- Activity
Go through the data below and count every line that has the word "enumerate". Return only the count.

- Stored items from a collection
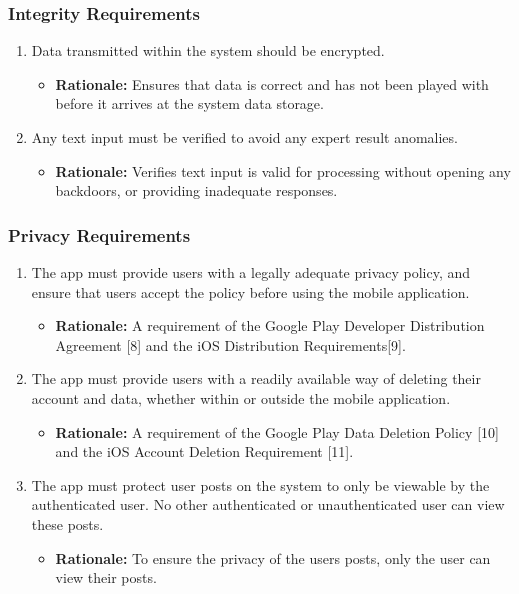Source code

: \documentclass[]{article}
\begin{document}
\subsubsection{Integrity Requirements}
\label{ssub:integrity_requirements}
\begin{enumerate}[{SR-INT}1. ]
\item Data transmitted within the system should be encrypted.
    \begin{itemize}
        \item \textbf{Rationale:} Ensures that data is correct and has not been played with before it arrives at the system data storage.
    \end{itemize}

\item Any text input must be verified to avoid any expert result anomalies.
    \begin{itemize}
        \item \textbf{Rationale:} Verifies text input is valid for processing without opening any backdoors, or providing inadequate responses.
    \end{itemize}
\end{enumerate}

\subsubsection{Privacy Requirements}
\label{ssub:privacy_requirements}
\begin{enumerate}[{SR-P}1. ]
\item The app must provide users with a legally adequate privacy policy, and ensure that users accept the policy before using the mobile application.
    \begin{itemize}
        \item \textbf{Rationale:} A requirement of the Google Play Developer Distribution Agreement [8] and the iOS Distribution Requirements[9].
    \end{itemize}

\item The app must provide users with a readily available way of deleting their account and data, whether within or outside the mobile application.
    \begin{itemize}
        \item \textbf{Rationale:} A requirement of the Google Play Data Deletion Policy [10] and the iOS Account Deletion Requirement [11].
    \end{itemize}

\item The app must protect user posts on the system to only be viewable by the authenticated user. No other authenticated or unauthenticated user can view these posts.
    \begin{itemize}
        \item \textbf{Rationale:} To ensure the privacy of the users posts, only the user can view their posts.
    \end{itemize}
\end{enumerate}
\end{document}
* * *
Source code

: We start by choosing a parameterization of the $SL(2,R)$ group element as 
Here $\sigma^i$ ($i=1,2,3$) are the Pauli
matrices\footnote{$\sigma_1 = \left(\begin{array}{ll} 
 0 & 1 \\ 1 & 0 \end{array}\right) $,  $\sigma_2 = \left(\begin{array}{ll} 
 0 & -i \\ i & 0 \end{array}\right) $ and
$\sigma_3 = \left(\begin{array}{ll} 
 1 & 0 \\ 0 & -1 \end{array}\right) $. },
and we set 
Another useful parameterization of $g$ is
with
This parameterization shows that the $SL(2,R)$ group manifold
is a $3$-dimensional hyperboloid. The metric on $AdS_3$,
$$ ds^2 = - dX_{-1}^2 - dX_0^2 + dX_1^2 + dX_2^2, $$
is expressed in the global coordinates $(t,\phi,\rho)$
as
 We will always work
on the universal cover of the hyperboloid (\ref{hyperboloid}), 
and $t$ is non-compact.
==
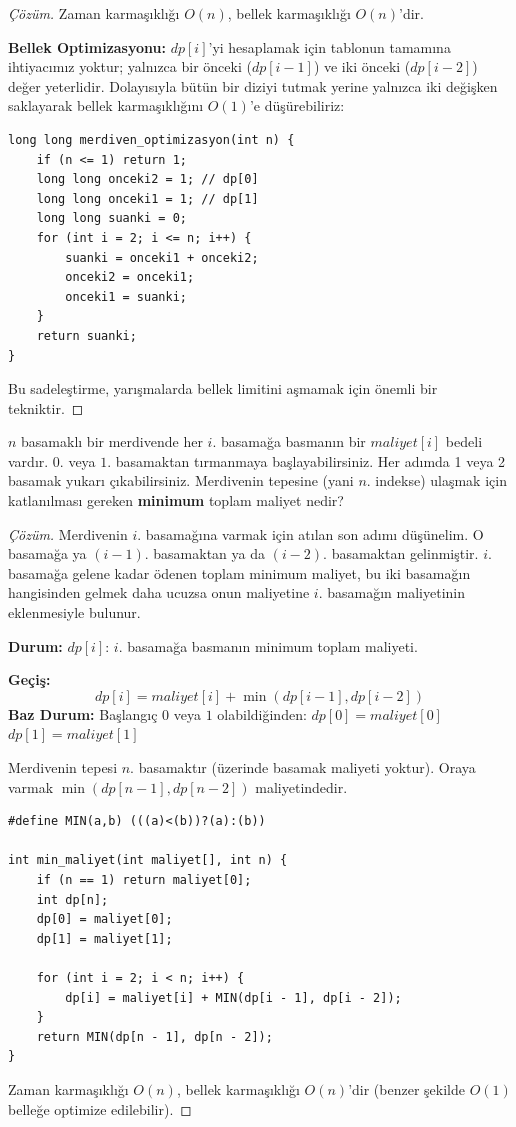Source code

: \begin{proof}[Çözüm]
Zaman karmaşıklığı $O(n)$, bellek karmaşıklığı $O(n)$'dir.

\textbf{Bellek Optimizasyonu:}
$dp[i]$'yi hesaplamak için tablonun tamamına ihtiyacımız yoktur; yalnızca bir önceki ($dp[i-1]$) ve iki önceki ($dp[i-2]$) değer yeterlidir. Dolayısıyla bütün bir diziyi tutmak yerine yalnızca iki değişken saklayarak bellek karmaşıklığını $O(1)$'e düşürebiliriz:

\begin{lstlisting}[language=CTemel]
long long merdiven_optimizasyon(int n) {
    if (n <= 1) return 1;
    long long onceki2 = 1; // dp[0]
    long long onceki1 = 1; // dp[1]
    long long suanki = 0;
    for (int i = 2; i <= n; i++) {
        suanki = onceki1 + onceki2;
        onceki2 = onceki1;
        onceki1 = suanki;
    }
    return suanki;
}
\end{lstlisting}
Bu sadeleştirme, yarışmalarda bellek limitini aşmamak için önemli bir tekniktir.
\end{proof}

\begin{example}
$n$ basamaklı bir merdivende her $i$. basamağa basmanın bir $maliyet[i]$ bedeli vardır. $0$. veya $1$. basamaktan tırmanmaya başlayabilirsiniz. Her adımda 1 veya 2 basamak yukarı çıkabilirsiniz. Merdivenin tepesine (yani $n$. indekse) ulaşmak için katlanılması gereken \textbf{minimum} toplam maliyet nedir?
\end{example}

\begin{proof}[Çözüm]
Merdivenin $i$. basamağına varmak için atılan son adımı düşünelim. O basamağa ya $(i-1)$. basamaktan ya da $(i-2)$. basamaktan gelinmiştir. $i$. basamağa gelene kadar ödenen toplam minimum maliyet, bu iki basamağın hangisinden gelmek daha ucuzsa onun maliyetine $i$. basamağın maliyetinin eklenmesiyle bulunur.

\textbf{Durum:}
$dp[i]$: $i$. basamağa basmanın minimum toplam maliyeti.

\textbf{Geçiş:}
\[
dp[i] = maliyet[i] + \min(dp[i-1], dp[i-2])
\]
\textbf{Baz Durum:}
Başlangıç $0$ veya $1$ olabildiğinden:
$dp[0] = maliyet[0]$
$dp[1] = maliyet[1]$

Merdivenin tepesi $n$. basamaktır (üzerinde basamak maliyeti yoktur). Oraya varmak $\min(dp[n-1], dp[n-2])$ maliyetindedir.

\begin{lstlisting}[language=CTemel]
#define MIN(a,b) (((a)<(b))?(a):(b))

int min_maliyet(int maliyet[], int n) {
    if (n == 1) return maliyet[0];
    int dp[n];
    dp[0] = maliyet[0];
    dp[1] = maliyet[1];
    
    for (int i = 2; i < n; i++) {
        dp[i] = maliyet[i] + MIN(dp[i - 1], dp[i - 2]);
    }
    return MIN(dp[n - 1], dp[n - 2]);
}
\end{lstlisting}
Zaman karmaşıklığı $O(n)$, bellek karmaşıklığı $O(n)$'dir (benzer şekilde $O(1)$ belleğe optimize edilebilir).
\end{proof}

- Reply to the task
4